Further hallmarks of RBC aging include the changes in phosphorylation pattern (Fairbanks et al., 1983) and membrane loss (Mohandas and Groner, 1989).

How substantial would the change be at the level of circulating RBCs if the gene expression reprogramming occurs at the level of precursor cells? Simple calculations assuming that the RBC longevity is not affected by these changes and all cells are equally affected by this change, gives a rough estimate of ∼0.82% of RBC population changing per day for the “normal” production rate of 2.4 × 10⁶ cells/s. If erythropoiesis is boosted to its maximum (10-fold increase, 8.2% of new cells will appear daily (Elliott and Molineux, 2009). This means that acute reversible changes at the bone marrow level will hardly be noticed if stress conditions persist for just 24 h. On the contrary, when stress conditions boosting erythropoiesis persist for a week, 5.7–57% of cells will get a new feature.

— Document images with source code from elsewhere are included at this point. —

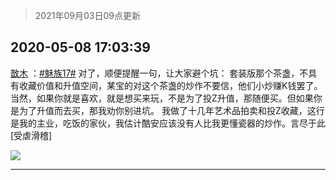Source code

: > 2021年09月03日09点更新
<link rel="stylesheet" href="https://cdn.jsdelivr.net/gh/taotie6/sampleJSON@main/css/photo_show.css">


 ## 2020-05-08 17:03:39 

 [㪚木](https://www.coolapk.com/feed/18690546?shareKey=MWY2ZGE0ZDA0ZWNlNjEzMTc1NGY~) ：<a class="feed-link-tag" href="/t/魅族17?type=0">#魅族17#</a> 对了，顺便提醒一句，让大家避个坑：
套装版那个茶盏，不具有收藏价值和升值空间，某宝的对这个茶盏的炒作不要信，他们小炒赚K钱罢了。
当然，如果你就是喜欢，就是想买来玩，不是为了投Z升值，那随便买。但如果你是为了升值而去买，那我劝你别进坑。<!--break-->
我做了十几年艺术品拍卖和投Z收藏，这行是我的主业，吃饭的家伙，我估计酷安应该没有人比我更懂瓷器的炒作。言尽于此[受虐滑稽] 

<div class="album">
<img class="img-item" src="http://image.coolapk.com/feed/2019/0427/10/1081091_1556330659_0469@380x301.gif" />
</div>

 ------- 


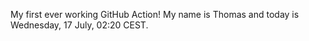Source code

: My first ever working GitHub Action!
My name is Thomas and today is Wednesday, 17 July, 02:20 CEST. 
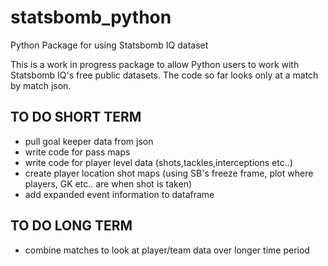 # statsbomb_python
Python Package for using Statsbomb IQ dataset

This is a work in progress package to allow Python users to work with Statsbomb IQ's free public datasets. The code so far looks only at a match by match json.

## TO DO SHORT TERM ##
- pull goal keeper data from json
- write code for pass maps
- write code for player level data (shots,tackles,interceptions etc..)
- create player location shot maps (using SB's freeze frame, plot where players, GK etc.. are when shot is taken)
- add expanded event information to dataframe

## TO DO LONG TERM ##
- combine matches to look at player/team data over longer time period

Such kinetics does not favor de novo production as an efficient strategy for acute adaptation to hypoxia or single endurance sport exercise bout, dietary changes, or to pathological conditions such as infection or sepsis, cancer, diabetes, or cardiovascular diseases (Figure 4). These changes in turn translate into the changes in shear stress, oxygen availability, pH, hormones and proinflammatory cytokines and other microenvironmental factors sensed by RBC directly. Species that undergo such acute changes from hyperoxygenation to severe hypoxia, such as Rainbow trout (Oncorhynchus mykiss) (Fago et al., 2001) or Rüppell’s griffon vulture (Gyps rueppelli). Rüppell’s griffon vulture was spotted at 37,000 feet (11277.6 m) when colliding with the plane (Laybourne, 1974) permanently possess several hemoglobin variants. Hemoglobin A and D chains are present in RBC vulture producing high and low affinity hemoglobin variants and allowing these unique birds to fly above 10,000 m with no need to engage any complex adaptive processes as they land (Weber et al., 1988; Hiebl et al., 1989).

Adult humans have by far lower adaptive capacity, possessing generally one Hb variant, HbA with some minor additions of HbF. However, plasticity of O₂ delivery, and its fast on-demand optimization upon the changes in environmental O₂ availability may be associated with other types of heterogeneity in RBC structure and function. Potential adaptive role of variance in RBC properties has to be further explored.

It is largely accepted that multiple forms of pathologies, both related to abnormal structure RBC membrane or cytosolic proteins and lipids, as well as systemic disorders such as cancer, diabetes, cardiovascular diseases, sepsis and other diseases of inflammation are associated with anemia, RBC damage and their premature removal from the circulation and increase in their heterogeneity (e.g., Salvagno et al., 2015; Feng et al., 2017; Ahmad et al., 2018; Ko et al., 2018; Yin et al., 2018; Parizadeh et al., 2019; Wang et al., 2019). The causes and consequences as well as predictive power of this increase in variability of RBC properties is out of the scope of this review but deserve special attention.